Nombre latino: Rubus idaeus
Origen: Europa y Asia occidental
Familia botánica: Rosaceae (familia de las rosas)
Altura: 1–2 m
Periodo de floración: mayo–junio
Ciclo de vida: perenne
Descripción
La frambuesa procede de un arbusto espinoso que desarrolla largos brotes y que se encuentra en muchos jardines y setos. Botánicamente, una frambuesa no es una sola baya, sino un conjunto de pequeñas drupéolas que juntas forman un único fruto. Las frambuesas maduras son delicadas: son ligeras, huecas por dentro y se desprenden con facilidad del receptáculo, lo que también es una buena señal de que han sido recogidas en el momento adecuado.
En la cocina
Las frambuesas tienen un sabor vivo y afrutado, con un bonito equilibrio entre dulce y ácido.
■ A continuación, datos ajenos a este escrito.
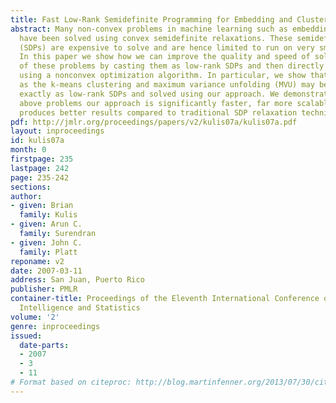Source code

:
 ```yaml
---
title: Fast Low-Rank Semidefinite Programming for Embedding and Clustering
abstract: Many non-convex problems in machine learning such as embedding and clustering
  have been solved using convex semidefinite relaxations. These semidefinite programs
  (SDPs) are expensive to solve and are hence limited to run on very small data sets.
  In this paper we show how we can improve the quality and speed of solving a number
  of these problems by casting them as low-rank SDPs and then directly solving them
  using a nonconvex optimization algorithm. In particular, we show that problems such
  as the k-means clustering and maximum variance unfolding (MVU) may be expressed
  exactly as low-rank SDPs and solved using our approach. We demonstrate that in the
  above problems our approach is significantly faster, far more scalable and often
  produces better results compared to traditional SDP relaxation techniques.
pdf: http://jmlr.org/proceedings/papers/v2/kulis07a/kulis07a.pdf
layout: inproceedings
id: kulis07a
month: 0
firstpage: 235
lastpage: 242
page: 235-242
sections: 
author:
- given: Brian
  family: Kulis
- given: Arun C.
  family: Surendran
- given: John C.
  family: Platt
reponame: v2
date: 2007-03-11
address: San Juan, Puerto Rico
publisher: PMLR
container-title: Proceedings of the Eleventh International Conference on Artificial
  Intelligence and Statistics
volume: '2'
genre: inproceedings
issued:
  date-parts:
  - 2007
  - 3
  - 11
# Format based on citeproc: http://blog.martinfenner.org/2013/07/30/citeproc-yaml-for-bibliographies/
---
```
Combinan de forma clásica con nata, yogur, vainilla, chocolate blanco, almendra y limón, pero también se mezclan sorprendentemente bien con albahaca, menta, pimienta negra, vinagre balsámico o un queso de cabra suave. En verano, las frambuesas frescas están en su mejor momento; fuera de temporada, las frambuesas congeladas son una opción práctica para coulis, compotas, mermeladas, batidos y repostería. Conviene calentarlas solo brevemente para conservar su aroma fresco, o triturarlas y, si se desea, pasarlas por un colador para obtener una salsa fina sin semillas.
Conservación y preparación
Guarde las frambuesas preferiblemente sin lavar en el frigorífico, en una fuente poco profunda y con algo de espacio entre ellas; así se mantendrán en mejor estado durante más tiempo. Enjuáguelas solo justo antes de usarlas, de forma muy breve y con cuidado, y déjelas escurrir bien sobre papel de cocina. Para repostería, puede espolvorear ligeramente las frambuesas con un poco de harina o maicena para limitar la humedad en la masa. También se pueden congelar: extiéndalas primero por separado sobre una bandeja, congélelas y después páselas a una bolsa o recipiente bien cerrado para poder utilizarlas fácilmente por porciones.